::: Records supplied

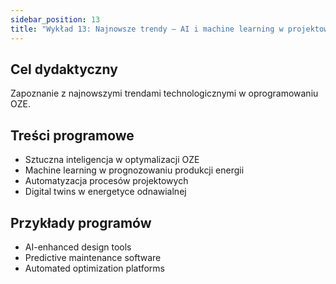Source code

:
 ```yaml
---
sidebar_position: 13
title: "Wykład 13: Najnowsze trendy — AI i machine learning w projektowaniu OZE (1h)"
---
```


## Cel dydaktyczny

Zapoznanie z najnowszymi trendami technologicznymi w oprogramowaniu OZE.

## Treści programowe

- Sztuczna inteligencja w optymalizacji OZE
- Machine learning w prognozowaniu produkcji energii
- Automatyzacja procesów projektowych
- Digital twins w energetyce odnawialnej

## Przykłady programów

- AI-enhanced design tools
- Predictive maintenance software
- Automated optimization platforms



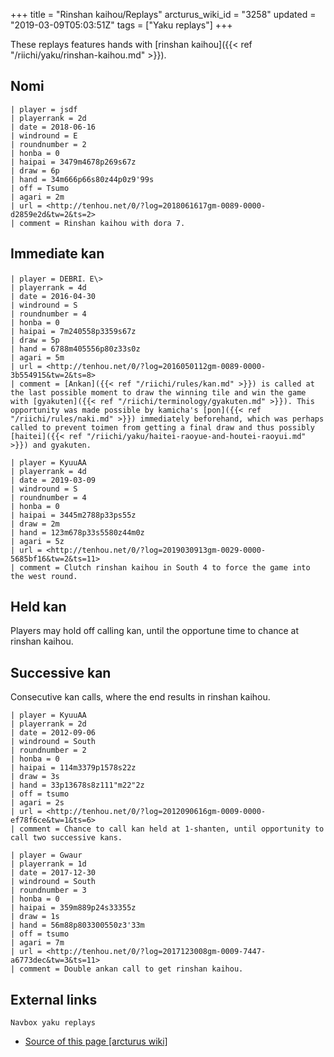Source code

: +++
title = "Rinshan kaihou/Replays"
arcturus_wiki_id = "3258"
updated = "2019-03-09T05:03:51Z"
tags = ["Yaku replays"]
+++

These replays features hands with [rinshan kaihou]({{< ref "/riichi/yaku/rinshan-kaihou.md" >}}).

## Nomi

```Replay/Tenhou.net|
| player = jsdf
| playerrank = 2d
| date = 2018-06-16
| windround = E
| roundnumber = 2
| honba = 0
| haipai = 3479m4678p269s67z
| draw = 6p
| hand = 34m666p66s80z44p0z9'99s
| off = Tsumo
| agari = 2m
| url = <http://tenhou.net/0/?log=2018061617gm-0089-0000-d2859e2d&tw=2&ts=2>
| comment = Rinshan kaihou with dora 7.
```

## Immediate kan

```Replay/Tenhou.net|
| player = DEBRI．E\>
| playerrank = 4d
| date = 2016-04-30
| windround = S
| roundnumber = 4
| honba = 0
| haipai = 7m240558p3359s67z
| draw = 5p
| hand = 6788m405556p80z33s0z
| agari = 5m
| url = <http://tenhou.net/0/?log=2016050112gm-0089-0000-3b554915&tw=2&ts=8>
| comment = [Ankan]({{< ref "/riichi/rules/kan.md" >}}) is called at the last possible moment to draw the winning tile and win the game with [gyakuten]({{< ref "/riichi/terminology/gyakuten.md" >}}). This opportunity was made possible by kamicha's [pon]({{< ref "/riichi/rules/naki.md" >}}) immediately beforehand, which was perhaps called to prevent toimen from getting a final draw and thus possibly [haitei]({{< ref "/riichi/yaku/haitei-raoyue-and-houtei-raoyui.md" >}}) and gyakuten.
```

```Replay/Tenhou.net|
| player = KyuuAA
| playerrank = 4d
| date = 2019-03-09
| windround = S
| roundnumber = 4
| honba = 0
| haipai = 3445m2788p33ps55z
| draw = 2m
| hand = 123m678p33s5580z44m0z
| agari = 5z
| url = <http://tenhou.net/0/?log=2019030913gm-0029-0000-5685bf16&tw=2&ts=11>
| comment = Clutch rinshan kaihou in South 4 to force the game into the west round.
```

## Held kan

Players may hold off calling kan, until the opportune time to chance at rinshan kaihou.

## Successive kan

Consecutive kan calls, where the end results in rinshan kaihou.

```Replay/Tenhou.net|
| player = KyuuAA
| playerrank = 2d
| date = 2012-09-06
| windround = South
| roundnumber = 2
| honba = 0
| haipai = 114m3379p1578s22z
| draw = 3s
| hand = 33p13678s8z111"m22"2z
| off = tsumo
| agari = 2s
| url = <http://tenhou.net/0/?log=2012090616gm-0009-0000-ef78f6ce&tw=1&ts=6>
| comment = Chance to call kan held at 1-shanten, until opportunity to call two successive kans.
```

```Replay/Tenhou.net|
| player = Gwaur
| playerrank = 1d
| date = 2017-12-30
| windround = South
| roundnumber = 3
| honba = 0
| haipai = 359m889p24s33355z
| draw = 1s
| hand = 56m88p803300550z3'33m
| off = tsumo
| agari = 7m
| url = <http://tenhou.net/0/?log=2017123008gm-0009-7447-a6773dec&tw=3&ts=11>
| comment = Double ankan call to get rinshan kaihou.
```

## External links

`Navbox yaku replays`

- [Source of this page [arcturus wiki]](http://arcturus.su/wiki/Rinshan_kaihou/Replays)
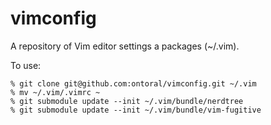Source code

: vimconfig
=========

A repository of Vim editor settings a packages (~/.vim).

To use:

```
% git clone git@github.com:ontoral/vimconfig.git ~/.vim
% mv ~/.vim/.vimrc ~
% git submodule update --init ~/.vim/bundle/nerdtree
% git submodule update --init ~/.vim/bundle/vim-fugitive
```
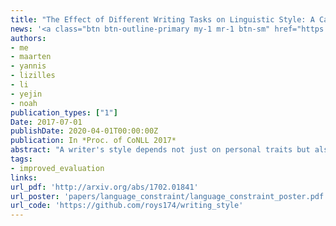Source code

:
 ```yaml
---
title: "The Effect of Different Writing Tasks on Linguistic Style: A Case Study of the ROC Story Cloze Task"
news: '<a class="btn btn-outline-primary my-1 mr-1 btn-sm" href="https://soundcloud.com/nlp-highlights/32-the-effect-of-different-writing-tasks-on-linguistic-style-with-roy-schwartz"  target="_blank">Podcast (NLP Highlights)</a>'
authors:
- me
- maarten
- yannis
- lizilles
- li
- yejin
- noah
publication_types: ["1"]
Date: 2017-07-01
publishDate: 2020-04-01T00:00:00Z
publication: In *Proc. of CoNLL 2017*
abstract: "A writer's style depends not just on personal traits but also on her intent and mental state. In this paper, we show how variants of the same writing task can lead to measurable differences in writing style. We present a case study based on the story cloze task (Mostafazadeh et al., 2016a), where annotators were assigned similar writing tasks with different constraints: (1) writing an entire story, (2) adding a story ending for a given story context, and (3) adding an incoherent ending to a story. We show that a simple linear classifier informed by stylistic features is able to successfully distinguish among the three cases, without even looking at the story context. In addition, combining our stylistic features with language model predictions reaches state of the art performance on the story cloze challenge. Our results demonstrate that different task framings can dramatically affect the way people write."
tags:
- improved_evaluation
links:
url_pdf: 'http://arxiv.org/abs/1702.01841'
url_poster: 'papers/language_constraint/language_constraint_poster.pdf'
url_code: 'https://github.com/roys174/writing_style'
---
```

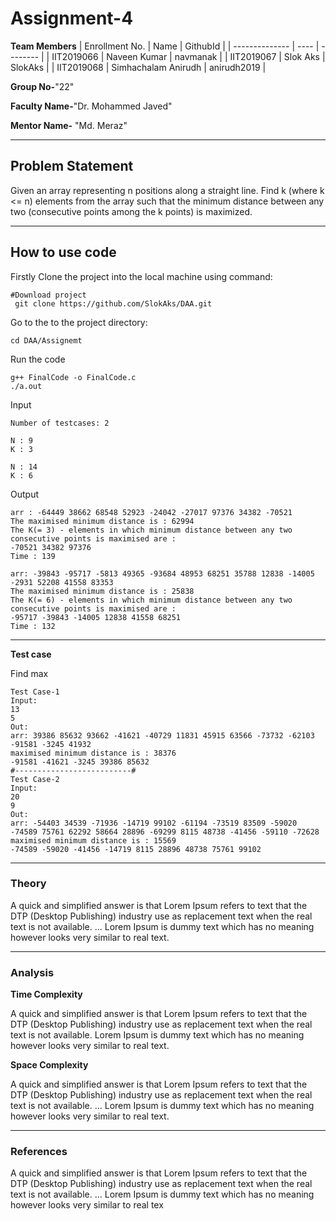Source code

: # Assignment-4

**Team Members**
|   Enrollment No.  |   Name   | GithubId |
|   --------------  |   ----   | -------- |
|    IIT2019066  | Naveen Kumar | navmanak |
|    IIT2019067  |   Slok Aks | SlokAks | 
|    IIT2019068  |   Simhachalam Anirudh | anirudh2019  |

**Group No-**"22"

**Faculty Name-**"Dr. Mohammed Javed"

**Mentor Name-** "Md. Meraz"

---
## Problem Statement
Given an array representing n positions along a straight line. Find k (where k <= n) elements from the array such that the minimum distance between any two (consecutive points among the k points) is maximized.

---
## How to use code
Firstly Clone the project into the local machine using command:
```
#Download project
 git clone https://github.com/SlokAks/DAA.git

```
Go to the to the project directory:
```
cd DAA/Assignemt
```
Run the code
```
g++ FinalCode -o FinalCode.c
./a.out

```
Input
```
Number of testcases: 2

N : 9
K : 3

N : 14
K : 6
```
Output
```
arr : -64449 38662 68548 52923 -24042 -27017 97376 34382 -70521
The maximised minimum distance is : 62994
The K(= 3) - elements in which minimum distance between any two consecutive points is maximised are :                                           
-70521 34382 97376
Time : 139

arr: -39843 -95717 -5813 49365 -93684 48953 68251 35788 12838 -14005 -2931 52208 41558 83353                                                    
The maximised minimum distance is : 25838                                                                                                       
The K(= 6) - elements in which minimum distance between any two consecutive points is maximised are :                                           
-95717 -39843 -14005 12838 41558 68251                                                                                                          
Time : 132 
```
---

**Test case**

Find max
```
Test Case-1
Input:
13
5
Out:
arr: 39386 85632 93662 -41621 -40729 11831 45915 63566 -73732 -62103 -91581 -3245 41932
maximised minimum distance is : 38376
-91581 -41621 -3245 39386 85632
#--------------------------#
Test Case-2
Input:
20
9
Out:
arr: -54403 34539 -71936 -14719 99102 -61194 -73519 83509 -59020 -74589 75761 62292 58664 28896 -69299 8115 48738 -41456 -59110 -72628
maximised minimum distance is : 15569
-74589 -59020 -41456 -14719 8115 28896 48738 75761 99102
```

---

### Theory
A quick and simplified answer is that Lorem Ipsum refers to text that the DTP (Desktop Publishing) industry use as replacement text when the real text is not available. ... Lorem Ipsum is dummy text which has no meaning however looks very similar to real text.

---

### Analysis

**Time Complexity**

A quick and simplified answer is that Lorem Ipsum refers to text that the DTP (Desktop Publishing) industry use as replacement text when the real text is not available. Lorem Ipsum is dummy text which has no meaning however looks very similar to real text.

**Space Complexity**

A quick and simplified answer is that Lorem Ipsum refers to text that the DTP (Desktop Publishing) industry use as replacement text when the real text is not available. ... Lorem Ipsum is dummy text which has no meaning however looks very similar to real text.

---

### References

A quick and simplified answer is that Lorem Ipsum refers to text that the DTP (Desktop Publishing) industry use as replacement text when the real text is not available. ... Lorem Ipsum is dummy text which has no meaning however looks very similar to real tex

::::::

> _Exercise details_
Wherever the word "until" shows up in the material, copy the line it is on.

> _The answer_
Players may hold off calling kan, until the opportune time to chance at rinshan kaihou.
| comment = Chance to call kan held at 1-shanten, until opportunity to call two successive kans.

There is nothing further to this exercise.